• **Task prompt**:
Return every line below in which "LSym" appears.

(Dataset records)
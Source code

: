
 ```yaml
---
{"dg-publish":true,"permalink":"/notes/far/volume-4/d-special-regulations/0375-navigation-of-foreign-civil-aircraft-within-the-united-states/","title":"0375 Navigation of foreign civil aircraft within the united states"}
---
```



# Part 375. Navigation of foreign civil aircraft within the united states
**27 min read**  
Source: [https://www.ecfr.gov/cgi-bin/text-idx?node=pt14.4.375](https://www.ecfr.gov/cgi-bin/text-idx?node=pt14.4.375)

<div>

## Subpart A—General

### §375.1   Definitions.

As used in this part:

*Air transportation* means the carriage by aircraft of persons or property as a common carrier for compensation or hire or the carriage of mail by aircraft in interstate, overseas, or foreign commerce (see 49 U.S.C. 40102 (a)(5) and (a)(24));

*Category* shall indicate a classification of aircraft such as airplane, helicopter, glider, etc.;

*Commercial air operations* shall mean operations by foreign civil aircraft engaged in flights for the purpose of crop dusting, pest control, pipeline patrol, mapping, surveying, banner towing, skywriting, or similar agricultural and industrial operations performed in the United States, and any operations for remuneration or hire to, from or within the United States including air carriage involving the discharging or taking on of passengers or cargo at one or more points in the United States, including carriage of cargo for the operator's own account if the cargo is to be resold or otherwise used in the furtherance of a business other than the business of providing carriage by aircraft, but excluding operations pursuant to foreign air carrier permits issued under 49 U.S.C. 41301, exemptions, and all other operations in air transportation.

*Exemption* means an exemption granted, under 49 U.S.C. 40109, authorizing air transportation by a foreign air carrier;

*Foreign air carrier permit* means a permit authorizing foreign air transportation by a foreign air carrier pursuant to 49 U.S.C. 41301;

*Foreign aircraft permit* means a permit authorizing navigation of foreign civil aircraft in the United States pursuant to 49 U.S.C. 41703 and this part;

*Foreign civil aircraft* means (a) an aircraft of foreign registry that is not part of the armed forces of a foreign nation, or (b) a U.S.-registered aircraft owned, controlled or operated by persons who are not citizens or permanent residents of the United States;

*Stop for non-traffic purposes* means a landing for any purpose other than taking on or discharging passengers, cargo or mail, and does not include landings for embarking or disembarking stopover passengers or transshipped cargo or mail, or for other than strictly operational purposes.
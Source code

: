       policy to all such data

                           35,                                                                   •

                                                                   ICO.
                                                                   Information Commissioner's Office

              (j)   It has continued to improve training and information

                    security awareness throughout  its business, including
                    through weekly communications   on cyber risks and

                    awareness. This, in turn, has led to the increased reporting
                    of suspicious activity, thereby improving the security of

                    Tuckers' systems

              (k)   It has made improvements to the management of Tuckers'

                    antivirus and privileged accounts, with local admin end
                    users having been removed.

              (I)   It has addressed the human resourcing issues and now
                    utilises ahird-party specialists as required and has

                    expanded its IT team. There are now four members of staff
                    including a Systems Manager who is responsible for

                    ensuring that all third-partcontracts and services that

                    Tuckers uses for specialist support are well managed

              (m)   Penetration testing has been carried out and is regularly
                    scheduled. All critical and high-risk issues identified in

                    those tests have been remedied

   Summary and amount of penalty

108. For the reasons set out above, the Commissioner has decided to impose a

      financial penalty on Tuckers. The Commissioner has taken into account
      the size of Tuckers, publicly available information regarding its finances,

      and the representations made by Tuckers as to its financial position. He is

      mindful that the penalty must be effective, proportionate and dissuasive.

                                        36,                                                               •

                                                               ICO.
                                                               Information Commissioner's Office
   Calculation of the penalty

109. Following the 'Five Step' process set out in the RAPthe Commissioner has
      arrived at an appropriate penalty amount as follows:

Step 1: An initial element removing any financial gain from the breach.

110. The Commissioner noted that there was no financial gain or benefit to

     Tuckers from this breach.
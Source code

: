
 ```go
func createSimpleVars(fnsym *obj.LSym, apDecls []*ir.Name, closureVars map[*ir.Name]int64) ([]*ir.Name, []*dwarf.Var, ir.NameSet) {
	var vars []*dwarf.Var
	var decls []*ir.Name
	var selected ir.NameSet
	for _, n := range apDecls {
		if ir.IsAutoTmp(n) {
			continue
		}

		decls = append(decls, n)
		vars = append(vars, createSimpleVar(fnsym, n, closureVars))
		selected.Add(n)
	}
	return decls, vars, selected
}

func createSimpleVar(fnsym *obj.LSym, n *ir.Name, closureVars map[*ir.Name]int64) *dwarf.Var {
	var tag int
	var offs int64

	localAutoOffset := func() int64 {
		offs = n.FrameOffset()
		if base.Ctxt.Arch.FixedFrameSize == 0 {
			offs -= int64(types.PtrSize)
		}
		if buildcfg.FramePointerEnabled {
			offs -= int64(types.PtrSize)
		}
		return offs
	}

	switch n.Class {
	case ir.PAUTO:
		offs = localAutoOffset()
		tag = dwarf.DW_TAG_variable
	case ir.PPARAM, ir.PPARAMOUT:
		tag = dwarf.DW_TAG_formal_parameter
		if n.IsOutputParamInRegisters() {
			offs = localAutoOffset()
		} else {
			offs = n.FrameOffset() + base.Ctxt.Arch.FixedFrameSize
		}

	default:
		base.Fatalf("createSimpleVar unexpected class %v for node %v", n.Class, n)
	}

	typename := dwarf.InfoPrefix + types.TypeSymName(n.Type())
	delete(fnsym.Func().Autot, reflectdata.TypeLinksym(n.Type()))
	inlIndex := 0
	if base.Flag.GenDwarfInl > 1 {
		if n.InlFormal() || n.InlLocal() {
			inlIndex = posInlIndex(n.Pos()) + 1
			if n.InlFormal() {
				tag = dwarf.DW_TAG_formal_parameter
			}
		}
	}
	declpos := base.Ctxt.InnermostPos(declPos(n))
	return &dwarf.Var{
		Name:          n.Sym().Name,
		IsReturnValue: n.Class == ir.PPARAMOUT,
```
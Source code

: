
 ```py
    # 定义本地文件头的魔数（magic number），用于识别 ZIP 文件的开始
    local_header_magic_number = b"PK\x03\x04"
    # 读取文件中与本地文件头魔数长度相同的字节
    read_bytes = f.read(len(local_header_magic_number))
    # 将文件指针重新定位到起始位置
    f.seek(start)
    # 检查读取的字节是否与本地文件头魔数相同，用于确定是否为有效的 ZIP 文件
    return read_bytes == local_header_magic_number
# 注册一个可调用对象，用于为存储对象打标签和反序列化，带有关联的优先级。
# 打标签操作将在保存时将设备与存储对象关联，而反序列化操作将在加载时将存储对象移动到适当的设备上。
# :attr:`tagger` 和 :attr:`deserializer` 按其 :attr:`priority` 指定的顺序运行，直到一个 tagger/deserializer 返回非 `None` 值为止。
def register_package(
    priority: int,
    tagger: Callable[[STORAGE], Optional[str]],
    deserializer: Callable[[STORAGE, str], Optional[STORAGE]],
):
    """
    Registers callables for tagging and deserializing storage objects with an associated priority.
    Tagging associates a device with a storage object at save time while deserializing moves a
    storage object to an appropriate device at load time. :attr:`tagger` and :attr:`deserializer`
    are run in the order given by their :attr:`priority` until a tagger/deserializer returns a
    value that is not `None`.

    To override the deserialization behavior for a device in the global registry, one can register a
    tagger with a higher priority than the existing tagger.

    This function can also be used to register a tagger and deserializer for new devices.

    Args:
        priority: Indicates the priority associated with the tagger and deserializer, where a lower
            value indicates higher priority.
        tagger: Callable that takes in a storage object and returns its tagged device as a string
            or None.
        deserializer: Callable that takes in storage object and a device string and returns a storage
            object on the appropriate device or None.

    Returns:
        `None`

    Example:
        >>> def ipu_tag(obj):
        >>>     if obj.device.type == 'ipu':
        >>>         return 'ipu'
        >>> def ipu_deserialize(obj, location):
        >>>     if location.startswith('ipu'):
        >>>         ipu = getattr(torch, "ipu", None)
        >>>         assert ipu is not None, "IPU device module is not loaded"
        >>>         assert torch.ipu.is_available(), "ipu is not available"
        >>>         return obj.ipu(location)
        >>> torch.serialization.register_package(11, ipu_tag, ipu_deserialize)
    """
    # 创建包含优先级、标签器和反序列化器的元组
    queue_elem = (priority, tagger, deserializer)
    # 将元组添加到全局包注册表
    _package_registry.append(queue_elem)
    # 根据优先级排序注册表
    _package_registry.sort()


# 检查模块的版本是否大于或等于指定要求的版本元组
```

• **Answer area**:
func createSimpleVars(fnsym *obj.LSym, apDecls []*ir.Name, closureVars map[*ir.Name]int64) ([]*ir.Name, []*dwarf.Var, ir.NameSet) {
func createSimpleVar(fnsym *obj.LSym, n *ir.Name, closureVars map[*ir.Name]int64) *dwarf.Var {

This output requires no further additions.